The pipeline of MediaPipe is displayed in @mediapipe-pipeline. Before predicting the exact location of all keypoints the pose region-of-interest (ROI) is located within the frame using the _Pose detector_. The _Pose tracker_ then subsequently infers all 33 landmarks from this ROI. When in `VIDEO` or `LIVE_STREAM` mode, the pose detection step is only run on the first frame to reduce the inference time. For any subsequent frames, the ROI is then derived from the previous points.
#figure(caption: [MediaPipe Pose estimation pipeline])[
#image(width: 100%, "images/mediapipe_pipeline.jpg")
] <mediapipe-pipeline>
As this solution is intended to be used in a real-time setting, the inference needs to be within milliseconds. The MediaPipe team have observed that the position of the torso is most easily and efficiently found by detecting the position of the face. The face has the most high-contrast features of the entire body and thus results in a fast and lightweight inference compared to the rest of the body @mediapipe-blazepose. This, of course, has the logical consequence that the face should be visible within the frame. This means that the "drummer" has to face the camera head on for the best result.
After detecting the face the construction of the pose region-of-interest begins. The human body centre, scale, and rotation are described using a circle. This circle is constructed by predicting two virtual points. One point being the centre of the hips, the other lies on the circle as the extension of the hip midpoint to face bounding box vector. These two points should now describe a circle as shown in @vitruvian-man.
#figure(caption: [MediaPipe Pose detection and alignment using virtual keypoints.])[
#image("images/mediapipe_vitruvian.jpg")
] <vitruvian-man>
Lastly, we very briefly describe the actual network architecture for the tracking of keypoints.
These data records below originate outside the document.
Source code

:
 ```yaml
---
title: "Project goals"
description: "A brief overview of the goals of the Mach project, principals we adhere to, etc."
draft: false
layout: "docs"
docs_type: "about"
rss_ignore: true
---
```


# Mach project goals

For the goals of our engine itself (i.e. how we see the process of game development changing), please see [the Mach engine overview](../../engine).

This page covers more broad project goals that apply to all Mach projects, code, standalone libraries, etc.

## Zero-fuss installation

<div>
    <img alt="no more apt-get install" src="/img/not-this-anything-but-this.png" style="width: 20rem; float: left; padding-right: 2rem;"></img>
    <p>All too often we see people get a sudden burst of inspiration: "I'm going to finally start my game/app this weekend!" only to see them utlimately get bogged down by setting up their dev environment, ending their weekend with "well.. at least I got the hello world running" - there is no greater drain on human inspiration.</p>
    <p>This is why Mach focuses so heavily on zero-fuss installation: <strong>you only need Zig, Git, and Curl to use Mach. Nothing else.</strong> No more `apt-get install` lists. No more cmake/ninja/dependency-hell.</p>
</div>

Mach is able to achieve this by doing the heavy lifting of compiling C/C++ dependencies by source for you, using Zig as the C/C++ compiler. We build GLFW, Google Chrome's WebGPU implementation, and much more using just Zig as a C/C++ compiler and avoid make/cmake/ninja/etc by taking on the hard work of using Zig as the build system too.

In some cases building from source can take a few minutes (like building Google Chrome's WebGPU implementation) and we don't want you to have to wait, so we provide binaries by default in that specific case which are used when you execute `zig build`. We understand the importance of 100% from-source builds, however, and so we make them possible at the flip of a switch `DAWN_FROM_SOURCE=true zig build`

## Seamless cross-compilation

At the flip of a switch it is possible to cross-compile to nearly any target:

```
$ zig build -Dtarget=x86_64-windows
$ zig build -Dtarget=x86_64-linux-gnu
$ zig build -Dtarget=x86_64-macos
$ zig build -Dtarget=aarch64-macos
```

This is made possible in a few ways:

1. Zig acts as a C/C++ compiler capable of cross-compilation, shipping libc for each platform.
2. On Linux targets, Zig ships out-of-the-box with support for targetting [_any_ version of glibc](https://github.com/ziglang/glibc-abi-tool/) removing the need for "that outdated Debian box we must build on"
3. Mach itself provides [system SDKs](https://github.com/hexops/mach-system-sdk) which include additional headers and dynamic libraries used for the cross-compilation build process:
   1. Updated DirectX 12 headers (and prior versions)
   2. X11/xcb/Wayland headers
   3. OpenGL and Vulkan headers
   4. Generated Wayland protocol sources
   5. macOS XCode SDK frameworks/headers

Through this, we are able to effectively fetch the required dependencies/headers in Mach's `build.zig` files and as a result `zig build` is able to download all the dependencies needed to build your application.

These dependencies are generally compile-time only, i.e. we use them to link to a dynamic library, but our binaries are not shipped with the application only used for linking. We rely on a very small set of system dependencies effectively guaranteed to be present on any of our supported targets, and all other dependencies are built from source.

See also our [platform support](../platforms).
The model takes an image as input with a fixed size of 256 by 256 pixels and 3 values for each pixel providing RGB values, @mediapipe-network. The model uses "a regression approach that is supervised by a combined heat map/offset prediction of all keypoints" @blazepose, @cnn-pose. The left-hand side outputs the heat maps and offset maps. Both the centre and left-hand side of the network are trained using the provided heatmap and offset loss. Afterwards, the heatmaps and output maps output layers are removed and the regression encoder on the right-hand side is trained. The fixed input layer size indicates that there is no use in increasing the resolution to get an increase in the prediction accuracy. The measurements also confirm this hypothesis.
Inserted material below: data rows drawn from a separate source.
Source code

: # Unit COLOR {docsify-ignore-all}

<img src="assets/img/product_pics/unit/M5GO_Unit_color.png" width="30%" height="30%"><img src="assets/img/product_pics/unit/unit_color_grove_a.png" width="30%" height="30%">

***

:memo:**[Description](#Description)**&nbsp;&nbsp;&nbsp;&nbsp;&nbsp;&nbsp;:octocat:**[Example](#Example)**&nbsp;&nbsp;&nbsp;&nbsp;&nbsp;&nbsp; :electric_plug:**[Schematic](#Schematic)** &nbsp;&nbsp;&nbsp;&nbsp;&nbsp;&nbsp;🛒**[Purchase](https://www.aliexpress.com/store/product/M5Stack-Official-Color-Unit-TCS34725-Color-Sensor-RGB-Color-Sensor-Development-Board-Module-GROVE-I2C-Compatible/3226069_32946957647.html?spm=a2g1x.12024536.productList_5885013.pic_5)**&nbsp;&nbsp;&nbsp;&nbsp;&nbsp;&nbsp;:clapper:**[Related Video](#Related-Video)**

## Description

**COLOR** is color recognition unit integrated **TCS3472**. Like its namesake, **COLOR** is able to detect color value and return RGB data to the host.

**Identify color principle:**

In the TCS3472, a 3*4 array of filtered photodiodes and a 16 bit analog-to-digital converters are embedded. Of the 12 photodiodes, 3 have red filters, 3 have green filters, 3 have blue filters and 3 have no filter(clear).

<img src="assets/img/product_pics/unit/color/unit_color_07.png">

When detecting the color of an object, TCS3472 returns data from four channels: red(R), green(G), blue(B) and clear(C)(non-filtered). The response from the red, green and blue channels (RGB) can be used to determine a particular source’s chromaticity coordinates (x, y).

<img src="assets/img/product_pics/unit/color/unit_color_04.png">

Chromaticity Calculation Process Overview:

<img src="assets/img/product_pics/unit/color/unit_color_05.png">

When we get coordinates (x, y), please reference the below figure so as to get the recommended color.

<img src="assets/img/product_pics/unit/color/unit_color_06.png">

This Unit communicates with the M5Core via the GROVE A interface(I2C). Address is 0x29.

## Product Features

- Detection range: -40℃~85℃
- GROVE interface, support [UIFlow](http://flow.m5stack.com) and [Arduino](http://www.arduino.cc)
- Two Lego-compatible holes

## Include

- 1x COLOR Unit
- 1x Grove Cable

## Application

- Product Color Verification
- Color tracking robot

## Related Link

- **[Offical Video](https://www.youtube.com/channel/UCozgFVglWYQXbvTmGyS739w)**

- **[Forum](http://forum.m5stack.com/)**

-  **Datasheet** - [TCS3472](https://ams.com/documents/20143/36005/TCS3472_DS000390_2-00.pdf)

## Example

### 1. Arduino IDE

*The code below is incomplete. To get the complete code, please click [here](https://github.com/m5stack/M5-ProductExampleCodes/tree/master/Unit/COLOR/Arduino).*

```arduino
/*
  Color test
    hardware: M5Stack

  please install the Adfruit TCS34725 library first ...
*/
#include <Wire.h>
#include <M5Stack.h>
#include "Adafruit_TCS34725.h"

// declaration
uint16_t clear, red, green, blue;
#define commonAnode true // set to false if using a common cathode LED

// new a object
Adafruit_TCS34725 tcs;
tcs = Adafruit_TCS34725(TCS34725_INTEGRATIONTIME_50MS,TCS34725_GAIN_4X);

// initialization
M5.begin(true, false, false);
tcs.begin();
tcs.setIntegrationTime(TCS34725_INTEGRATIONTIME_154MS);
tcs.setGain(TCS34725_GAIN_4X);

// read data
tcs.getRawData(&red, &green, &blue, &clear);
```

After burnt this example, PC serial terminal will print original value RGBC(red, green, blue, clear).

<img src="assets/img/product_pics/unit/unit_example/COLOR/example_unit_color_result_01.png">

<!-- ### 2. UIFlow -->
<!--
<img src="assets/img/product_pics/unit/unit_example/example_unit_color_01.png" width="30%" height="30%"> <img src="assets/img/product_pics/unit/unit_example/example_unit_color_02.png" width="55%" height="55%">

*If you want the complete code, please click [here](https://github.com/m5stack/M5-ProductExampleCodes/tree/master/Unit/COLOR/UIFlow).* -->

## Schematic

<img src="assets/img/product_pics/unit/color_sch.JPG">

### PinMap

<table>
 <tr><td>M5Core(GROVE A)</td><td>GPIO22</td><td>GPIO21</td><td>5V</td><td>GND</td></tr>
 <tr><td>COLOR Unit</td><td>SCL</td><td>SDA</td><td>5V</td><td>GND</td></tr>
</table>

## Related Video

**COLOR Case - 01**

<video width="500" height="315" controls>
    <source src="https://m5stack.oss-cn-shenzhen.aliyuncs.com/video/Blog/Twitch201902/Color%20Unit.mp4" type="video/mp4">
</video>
#figure(caption: [MediaPipe Pose network architecture.])[
#image("images/mediapipe_network.jpg")
] <mediapipe-network>
=== GHUM (Generative 3D Human Shape and Articulated Pose Models)
As mentioned, MediaPipe Pose offers an extra dimension unlike many other purely 2D pose estimation tools. This third dimension is, of course, depth. It does so by utilising an entirely different model, being the GHUM model @ghum. The GHUM model can construct a full 3D body mesh given image scans of a person. The outputs form an actual 3D mesh of 10,168 vertices for the regular model and 3,194 vertices for the lite model. MediaPipe is quite vague on the exact usage of this model in the pose solution. The only mention of GHUM is in the following sentence: _"Keypoint Z-value estimate is provided using synthetic data, obtained via the GHUM model (articulated 3D human shape model) fitted to 2D point projections."_ @mediapipe-model-card. Nonetheless, in the measurements it is shown that there is some notion of depth, but it is far from accurate. Especially when compared to the other 2D values provided by the BlazePose model.